- _Task to complete_
Exclude the pictures and reproduce the remaining data exactly as written.

- _Available data_
┌──
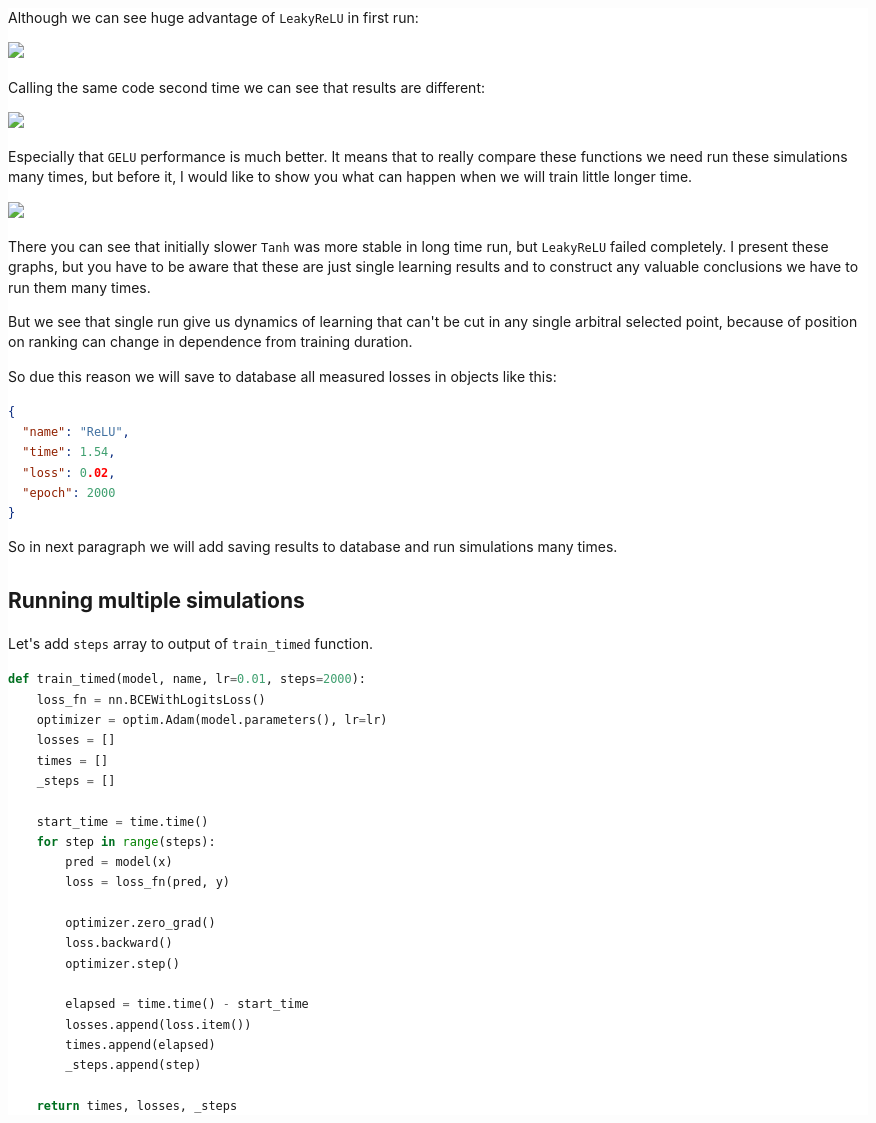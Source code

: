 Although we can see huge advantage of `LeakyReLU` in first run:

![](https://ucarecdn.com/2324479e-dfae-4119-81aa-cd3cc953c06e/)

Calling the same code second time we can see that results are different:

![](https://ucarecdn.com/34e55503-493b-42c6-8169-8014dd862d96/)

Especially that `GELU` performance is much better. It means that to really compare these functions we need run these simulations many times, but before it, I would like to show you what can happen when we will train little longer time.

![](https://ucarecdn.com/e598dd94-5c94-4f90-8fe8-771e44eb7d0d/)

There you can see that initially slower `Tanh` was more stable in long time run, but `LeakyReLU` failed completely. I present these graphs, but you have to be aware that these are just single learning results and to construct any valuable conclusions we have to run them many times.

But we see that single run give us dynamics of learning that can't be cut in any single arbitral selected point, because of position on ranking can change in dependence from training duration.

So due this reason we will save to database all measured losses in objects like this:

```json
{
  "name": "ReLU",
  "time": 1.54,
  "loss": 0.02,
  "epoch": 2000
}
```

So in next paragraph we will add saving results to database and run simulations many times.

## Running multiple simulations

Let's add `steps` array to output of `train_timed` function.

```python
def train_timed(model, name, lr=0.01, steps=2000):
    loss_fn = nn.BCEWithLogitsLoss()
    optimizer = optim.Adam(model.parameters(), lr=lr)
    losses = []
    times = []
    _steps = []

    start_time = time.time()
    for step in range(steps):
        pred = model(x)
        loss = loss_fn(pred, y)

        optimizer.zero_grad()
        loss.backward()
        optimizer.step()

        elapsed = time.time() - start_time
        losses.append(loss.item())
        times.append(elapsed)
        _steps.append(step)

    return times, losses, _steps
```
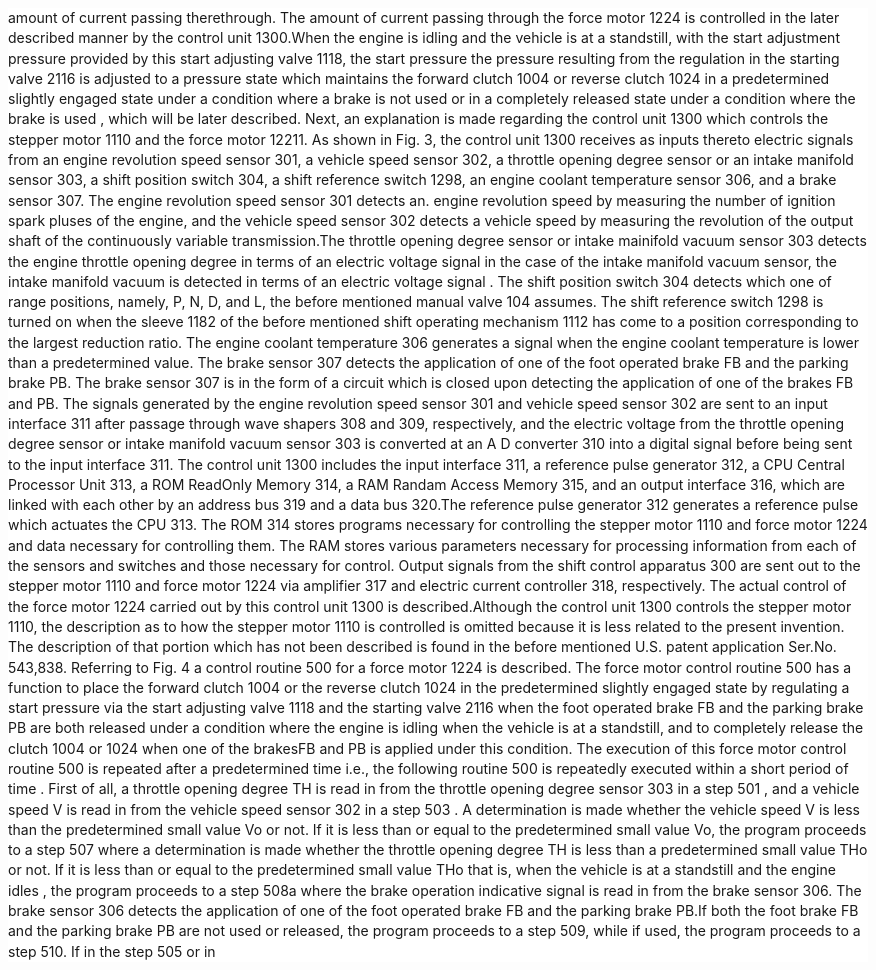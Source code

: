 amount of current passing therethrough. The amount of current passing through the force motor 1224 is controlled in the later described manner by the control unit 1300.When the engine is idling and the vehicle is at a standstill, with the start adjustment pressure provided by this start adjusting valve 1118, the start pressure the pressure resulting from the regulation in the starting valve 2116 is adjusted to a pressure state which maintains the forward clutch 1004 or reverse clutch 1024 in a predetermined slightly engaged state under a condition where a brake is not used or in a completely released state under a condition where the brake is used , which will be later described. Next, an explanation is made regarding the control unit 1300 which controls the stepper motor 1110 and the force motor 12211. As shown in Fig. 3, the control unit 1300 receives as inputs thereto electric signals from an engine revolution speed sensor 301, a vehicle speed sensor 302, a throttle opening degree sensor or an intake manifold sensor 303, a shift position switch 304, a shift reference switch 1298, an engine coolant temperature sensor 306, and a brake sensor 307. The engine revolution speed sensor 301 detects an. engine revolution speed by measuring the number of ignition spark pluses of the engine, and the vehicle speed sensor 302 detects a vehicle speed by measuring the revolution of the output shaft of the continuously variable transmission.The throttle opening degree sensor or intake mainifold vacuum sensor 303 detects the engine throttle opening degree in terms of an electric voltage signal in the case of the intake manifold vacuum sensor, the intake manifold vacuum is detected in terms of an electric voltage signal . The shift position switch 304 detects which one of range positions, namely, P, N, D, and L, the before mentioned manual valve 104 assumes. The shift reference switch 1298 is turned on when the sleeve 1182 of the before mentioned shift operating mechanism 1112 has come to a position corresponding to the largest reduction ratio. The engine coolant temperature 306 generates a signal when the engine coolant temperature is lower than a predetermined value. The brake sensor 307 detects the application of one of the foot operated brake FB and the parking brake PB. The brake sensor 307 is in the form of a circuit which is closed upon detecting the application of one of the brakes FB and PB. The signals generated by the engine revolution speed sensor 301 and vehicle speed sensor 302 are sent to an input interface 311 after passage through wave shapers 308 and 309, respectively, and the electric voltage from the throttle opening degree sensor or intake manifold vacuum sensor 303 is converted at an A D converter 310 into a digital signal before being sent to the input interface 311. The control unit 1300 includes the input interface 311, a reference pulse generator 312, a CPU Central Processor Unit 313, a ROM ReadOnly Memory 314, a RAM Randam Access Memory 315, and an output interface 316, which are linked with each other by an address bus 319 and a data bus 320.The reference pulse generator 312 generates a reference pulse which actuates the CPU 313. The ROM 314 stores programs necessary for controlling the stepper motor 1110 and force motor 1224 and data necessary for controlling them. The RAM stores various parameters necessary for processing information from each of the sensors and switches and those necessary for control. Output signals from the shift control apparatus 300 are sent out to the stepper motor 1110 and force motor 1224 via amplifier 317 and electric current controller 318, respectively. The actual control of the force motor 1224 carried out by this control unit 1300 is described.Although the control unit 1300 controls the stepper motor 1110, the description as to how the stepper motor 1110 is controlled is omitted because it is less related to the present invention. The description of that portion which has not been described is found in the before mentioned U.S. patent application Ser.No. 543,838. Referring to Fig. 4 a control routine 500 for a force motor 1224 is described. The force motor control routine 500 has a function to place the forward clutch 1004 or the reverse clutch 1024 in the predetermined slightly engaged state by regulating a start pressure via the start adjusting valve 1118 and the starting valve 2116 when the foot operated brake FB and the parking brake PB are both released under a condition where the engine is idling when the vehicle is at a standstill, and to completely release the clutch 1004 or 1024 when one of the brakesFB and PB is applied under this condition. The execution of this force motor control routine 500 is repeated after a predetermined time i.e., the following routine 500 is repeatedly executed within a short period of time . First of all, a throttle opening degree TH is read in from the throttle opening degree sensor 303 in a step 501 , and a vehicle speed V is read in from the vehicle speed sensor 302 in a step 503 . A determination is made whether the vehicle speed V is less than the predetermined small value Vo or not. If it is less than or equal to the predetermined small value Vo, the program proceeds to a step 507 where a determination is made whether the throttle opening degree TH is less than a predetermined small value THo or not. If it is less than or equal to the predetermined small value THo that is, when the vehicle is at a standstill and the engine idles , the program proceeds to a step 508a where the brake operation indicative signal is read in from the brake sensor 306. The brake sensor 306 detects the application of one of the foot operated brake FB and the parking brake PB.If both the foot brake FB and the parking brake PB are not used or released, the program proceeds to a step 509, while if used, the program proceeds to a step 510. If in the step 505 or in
└──
- _Written answer_
Source code

: Although we can see huge advantage of `LeakyReLU` in first run:

![](https://ucarecdn.com/2324479e-dfae-4119-81aa-cd3cc953c06e/)

Calling the same code second time we can see that results are different:

![](https://ucarecdn.com/34e55503-493b-42c6-8169-8014dd862d96/)

Especially that `GELU` performance is much better. It means that to really compare these functions we need run these simulations many times, but before it, I would like to show you what can happen when we will train little longer time.

![](https://ucarecdn.com/e598dd94-5c94-4f90-8fe8-771e44eb7d0d/)

There you can see that initially slower `Tanh` was more stable in long time run, but `LeakyReLU` failed completely. I present these graphs, but you have to be aware that these are just single learning results and to construct any valuable conclusions we have to run them many times.

But we see that single run give us dynamics of learning that can't be cut in any single arbitral selected point, because of position on ranking can change in dependence from training duration.

So due this reason we will save to database all measured losses in objects like this:

```json
{
  "name": "ReLU",
  "time": 1.54,
  "loss": 0.02,
  "epoch": 2000
}
```

So in next paragraph we will add saving results to database and run simulations many times.

## Running multiple simulations

Let's add `steps` array to output of `train_timed` function.

```python
def train_timed(model, name, lr=0.01, steps=2000):
    loss_fn = nn.BCEWithLogitsLoss()
    optimizer = optim.Adam(model.parameters(), lr=lr)
    losses = []
    times = []
    _steps = []

    start_time = time.time()
    for step in range(steps):
        pred = model(x)
        loss = loss_fn(pred, y)

        optimizer.zero_grad()
        loss.backward()
        optimizer.step()

        elapsed = time.time() - start_time
        losses.append(loss.item())
        times.append(elapsed)
        _steps.append(step)

    return times, losses, _steps
```
Source code

: amount of current passing therethrough. The amount of current passing through the force motor 1224 is controlled in the later described manner by the control unit 1300.When the engine is idling and the vehicle is at a standstill, with the start adjustment pressure provided by this start adjusting valve 1118, the start pressure the pressure resulting from the regulation in the starting valve 2116 is adjusted to a pressure state which maintains the forward clutch 1004 or reverse clutch 1024 in a predetermined slightly engaged state under a condition where a brake is not used or in a completely released state under a condition where the brake is used , which will be later described. Next, an explanation is made regarding the control unit 1300 which controls the stepper motor 1110 and the force motor 12211. As shown in Fig. 3, the control unit 1300 receives as inputs thereto electric signals from an engine revolution speed sensor 301, a vehicle speed sensor 302, a throttle opening degree sensor or an intake manifold sensor 303, a shift position switch 304, a shift reference switch 1298, an engine coolant temperature sensor 306, and a brake sensor 307. The engine revolution speed sensor 301 detects an. engine revolution speed by measuring the number of ignition spark pluses of the engine, and the vehicle speed sensor 302 detects a vehicle speed by measuring the revolution of the output shaft of the continuously variable transmission.The throttle opening degree sensor or intake mainifold vacuum sensor 303 detects the engine throttle opening degree in terms of an electric voltage signal in the case of the intake manifold vacuum sensor, the intake manifold vacuum is detected in terms of an electric voltage signal . The shift position switch 304 detects which one of range positions, namely, P, N, D, and L, the before mentioned manual valve 104 assumes. The shift reference switch 1298 is turned on when the sleeve 1182 of the before mentioned shift operating mechanism 1112 has come to a position corresponding to the largest reduction ratio. The engine coolant temperature 306 generates a signal when the engine coolant temperature is lower than a predetermined value. The brake sensor 307 detects the application of one of the foot operated brake FB and the parking brake PB. The brake sensor 307 is in the form of a circuit which is closed upon detecting the application of one of the brakes FB and PB. The signals generated by the engine revolution speed sensor 301 and vehicle speed sensor 302 are sent to an input interface 311 after passage through wave shapers 308 and 309, respectively, and the electric voltage from the throttle opening degree sensor or intake manifold vacuum sensor 303 is converted at an A D converter 310 into a digital signal before being sent to the input interface 311. The control unit 1300 includes the input interface 311, a reference pulse generator 312, a CPU Central Processor Unit 313, a ROM ReadOnly Memory 314, a RAM Randam Access Memory 315, and an output interface 316, which are linked with each other by an address bus 319 and a data bus 320.The reference pulse generator 312 generates a reference pulse which actuates the CPU 313. The ROM 314 stores programs necessary for controlling the stepper motor 1110 and force motor 1224 and data necessary for controlling them. The RAM stores various parameters necessary for processing information from each of the sensors and switches and those necessary for control. Output signals from the shift control apparatus 300 are sent out to the stepper motor 1110 and force motor 1224 via amplifier 317 and electric current controller 318, respectively. The actual control of the force motor 1224 carried out by this control unit 1300 is described.Although the control unit 1300 controls the stepper motor 1110, the description as to how the stepper motor 1110 is controlled is omitted because it is less related to the present invention. The description of that portion which has not been described is found in the before mentioned U.S. patent application Ser.No. 543,838. Referring to Fig. 4 a control routine 500 for a force motor 1224 is described. The force motor control routine 500 has a function to place the forward clutch 1004 or the reverse clutch 1024 in the predetermined slightly engaged state by regulating a start pressure via the start adjusting valve 1118 and the starting valve 2116 when the foot operated brake FB and the parking brake PB are both released under a condition where the engine is idling when the vehicle is at a standstill, and to completely release the clutch 1004 or 1024 when one of the brakesFB and PB is applied under this condition. The execution of this force motor control routine 500 is repeated after a predetermined time i.e., the following routine 500 is repeatedly executed within a short period of time . First of all, a throttle opening degree TH is read in from the throttle opening degree sensor 303 in a step 501 , and a vehicle speed V is read in from the vehicle speed sensor 302 in a step 503 . A determination is made whether the vehicle speed V is less than the predetermined small value Vo or not. If it is less than or equal to the predetermined small value Vo, the program proceeds to a step 507 where a determination is made whether the throttle opening degree TH is less than a predetermined small value THo or not. If it is less than or equal to the predetermined small value THo that is, when the vehicle is at a standstill and the engine idles , the program proceeds to a step 508a where the brake operation indicative signal is read in from the brake sensor 306. The brake sensor 306 detects the application of one of the foot operated brake FB and the parking brake PB.If both the foot brake FB and the parking brake PB are not used or released, the program proceeds to a step 509, while if used, the program proceeds to a step 510. If in the step 505 or in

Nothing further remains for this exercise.